REQUIRED WORK:
Provide the count of lines below where "variable" occurs, with no other output.

######

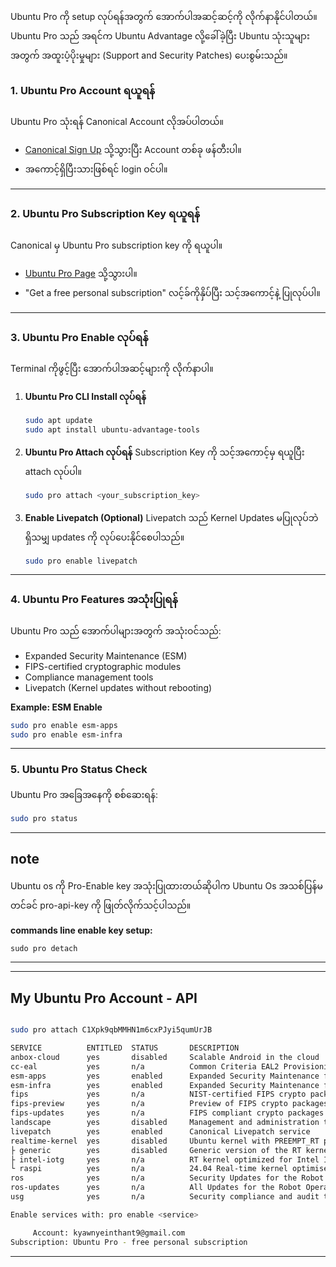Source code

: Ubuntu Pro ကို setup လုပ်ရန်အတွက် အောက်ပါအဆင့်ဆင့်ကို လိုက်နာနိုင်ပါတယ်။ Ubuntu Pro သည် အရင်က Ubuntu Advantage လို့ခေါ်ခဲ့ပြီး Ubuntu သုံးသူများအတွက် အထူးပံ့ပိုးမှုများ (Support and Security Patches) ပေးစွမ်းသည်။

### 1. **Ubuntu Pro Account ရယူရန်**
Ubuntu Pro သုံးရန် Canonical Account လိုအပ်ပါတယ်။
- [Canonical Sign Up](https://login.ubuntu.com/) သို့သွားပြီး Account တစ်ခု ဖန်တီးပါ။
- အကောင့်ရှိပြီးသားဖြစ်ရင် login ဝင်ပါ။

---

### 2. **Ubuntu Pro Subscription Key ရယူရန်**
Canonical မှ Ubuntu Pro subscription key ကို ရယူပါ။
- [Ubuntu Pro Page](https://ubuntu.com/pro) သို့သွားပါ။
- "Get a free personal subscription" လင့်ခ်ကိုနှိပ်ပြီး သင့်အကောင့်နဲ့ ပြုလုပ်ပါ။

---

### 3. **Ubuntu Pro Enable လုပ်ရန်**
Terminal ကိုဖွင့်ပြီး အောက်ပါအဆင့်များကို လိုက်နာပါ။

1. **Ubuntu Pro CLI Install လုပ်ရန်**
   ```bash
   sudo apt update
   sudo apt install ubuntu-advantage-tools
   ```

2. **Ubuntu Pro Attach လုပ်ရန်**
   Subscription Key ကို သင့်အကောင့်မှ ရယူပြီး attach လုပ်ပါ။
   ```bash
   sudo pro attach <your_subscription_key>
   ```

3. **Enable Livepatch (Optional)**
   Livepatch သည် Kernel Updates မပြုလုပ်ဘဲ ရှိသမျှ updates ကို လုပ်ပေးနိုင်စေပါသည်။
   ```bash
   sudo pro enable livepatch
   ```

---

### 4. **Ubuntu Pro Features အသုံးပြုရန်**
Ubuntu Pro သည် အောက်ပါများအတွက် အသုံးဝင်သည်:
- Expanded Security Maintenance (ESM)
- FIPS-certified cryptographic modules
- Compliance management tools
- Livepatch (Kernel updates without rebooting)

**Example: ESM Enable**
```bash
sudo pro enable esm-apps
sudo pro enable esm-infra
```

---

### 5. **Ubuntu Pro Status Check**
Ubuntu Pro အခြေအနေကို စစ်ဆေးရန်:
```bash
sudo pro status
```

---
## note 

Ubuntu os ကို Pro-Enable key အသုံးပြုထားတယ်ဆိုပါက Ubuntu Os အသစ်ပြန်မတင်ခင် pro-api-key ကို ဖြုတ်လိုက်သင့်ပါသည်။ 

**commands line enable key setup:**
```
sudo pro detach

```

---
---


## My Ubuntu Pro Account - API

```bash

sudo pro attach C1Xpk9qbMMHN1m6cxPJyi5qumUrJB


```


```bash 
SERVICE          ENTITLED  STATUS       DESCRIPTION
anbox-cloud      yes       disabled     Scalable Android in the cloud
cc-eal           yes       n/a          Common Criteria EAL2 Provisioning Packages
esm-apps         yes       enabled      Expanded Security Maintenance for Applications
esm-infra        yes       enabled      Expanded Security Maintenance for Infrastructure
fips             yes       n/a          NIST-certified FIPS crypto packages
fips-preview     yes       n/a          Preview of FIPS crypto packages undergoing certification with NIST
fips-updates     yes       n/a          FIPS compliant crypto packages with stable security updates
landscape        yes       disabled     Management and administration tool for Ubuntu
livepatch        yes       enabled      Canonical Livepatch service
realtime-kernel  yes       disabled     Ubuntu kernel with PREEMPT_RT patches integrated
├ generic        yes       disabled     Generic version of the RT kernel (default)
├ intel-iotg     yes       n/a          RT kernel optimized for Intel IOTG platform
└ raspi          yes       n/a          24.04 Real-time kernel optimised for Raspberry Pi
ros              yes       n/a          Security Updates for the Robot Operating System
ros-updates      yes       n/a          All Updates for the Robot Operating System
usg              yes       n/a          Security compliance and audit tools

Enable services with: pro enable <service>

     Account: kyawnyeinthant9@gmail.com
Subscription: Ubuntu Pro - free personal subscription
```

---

######

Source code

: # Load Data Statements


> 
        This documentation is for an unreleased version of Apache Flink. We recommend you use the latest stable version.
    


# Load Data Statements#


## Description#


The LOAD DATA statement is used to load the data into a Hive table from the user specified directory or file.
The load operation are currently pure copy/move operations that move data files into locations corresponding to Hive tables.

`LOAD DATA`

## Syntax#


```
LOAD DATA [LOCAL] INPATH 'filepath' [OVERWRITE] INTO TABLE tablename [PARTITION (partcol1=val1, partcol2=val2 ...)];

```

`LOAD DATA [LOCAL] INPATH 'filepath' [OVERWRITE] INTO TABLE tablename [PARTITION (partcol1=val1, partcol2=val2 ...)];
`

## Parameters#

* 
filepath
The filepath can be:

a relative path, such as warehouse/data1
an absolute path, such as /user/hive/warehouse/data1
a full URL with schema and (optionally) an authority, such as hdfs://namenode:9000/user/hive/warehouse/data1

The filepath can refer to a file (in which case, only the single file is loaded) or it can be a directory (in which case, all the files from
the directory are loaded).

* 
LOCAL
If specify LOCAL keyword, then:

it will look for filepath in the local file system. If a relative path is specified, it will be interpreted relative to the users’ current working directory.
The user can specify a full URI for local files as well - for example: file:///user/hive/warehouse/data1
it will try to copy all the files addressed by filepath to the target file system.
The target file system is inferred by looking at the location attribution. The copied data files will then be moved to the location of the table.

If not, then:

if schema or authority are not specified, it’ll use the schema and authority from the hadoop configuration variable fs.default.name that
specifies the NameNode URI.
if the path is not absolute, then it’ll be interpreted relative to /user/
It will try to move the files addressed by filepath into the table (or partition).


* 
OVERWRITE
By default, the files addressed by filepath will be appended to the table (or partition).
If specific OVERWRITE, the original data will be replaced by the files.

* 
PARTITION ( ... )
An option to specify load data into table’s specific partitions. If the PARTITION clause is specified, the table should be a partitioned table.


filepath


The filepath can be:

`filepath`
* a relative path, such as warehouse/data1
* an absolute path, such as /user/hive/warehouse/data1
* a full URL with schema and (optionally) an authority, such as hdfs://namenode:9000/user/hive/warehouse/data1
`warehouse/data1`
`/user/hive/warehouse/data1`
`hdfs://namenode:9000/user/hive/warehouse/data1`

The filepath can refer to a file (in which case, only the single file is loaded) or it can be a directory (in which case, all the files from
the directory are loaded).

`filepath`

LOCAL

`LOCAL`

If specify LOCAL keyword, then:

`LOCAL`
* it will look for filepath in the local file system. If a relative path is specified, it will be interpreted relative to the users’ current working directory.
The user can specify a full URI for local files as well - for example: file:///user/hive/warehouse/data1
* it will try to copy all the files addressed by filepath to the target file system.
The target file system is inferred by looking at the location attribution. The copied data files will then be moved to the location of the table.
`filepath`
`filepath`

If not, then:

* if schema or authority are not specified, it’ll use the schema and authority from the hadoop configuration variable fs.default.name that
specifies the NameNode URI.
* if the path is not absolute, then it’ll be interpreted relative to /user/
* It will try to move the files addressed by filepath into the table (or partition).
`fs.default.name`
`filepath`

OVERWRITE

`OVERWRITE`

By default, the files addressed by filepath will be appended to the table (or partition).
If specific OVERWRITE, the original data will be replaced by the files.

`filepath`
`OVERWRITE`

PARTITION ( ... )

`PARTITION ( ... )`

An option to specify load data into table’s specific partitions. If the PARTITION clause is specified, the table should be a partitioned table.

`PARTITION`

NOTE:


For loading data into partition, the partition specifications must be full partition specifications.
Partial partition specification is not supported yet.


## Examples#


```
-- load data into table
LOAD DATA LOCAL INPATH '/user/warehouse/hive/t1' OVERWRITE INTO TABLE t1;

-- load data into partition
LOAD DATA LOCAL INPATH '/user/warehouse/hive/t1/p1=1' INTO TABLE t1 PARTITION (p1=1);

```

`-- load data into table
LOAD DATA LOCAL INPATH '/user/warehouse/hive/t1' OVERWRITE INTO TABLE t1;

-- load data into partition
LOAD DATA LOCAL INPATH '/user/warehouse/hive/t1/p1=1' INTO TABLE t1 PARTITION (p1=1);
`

######

SOLUTION FOR THIS TASK:
2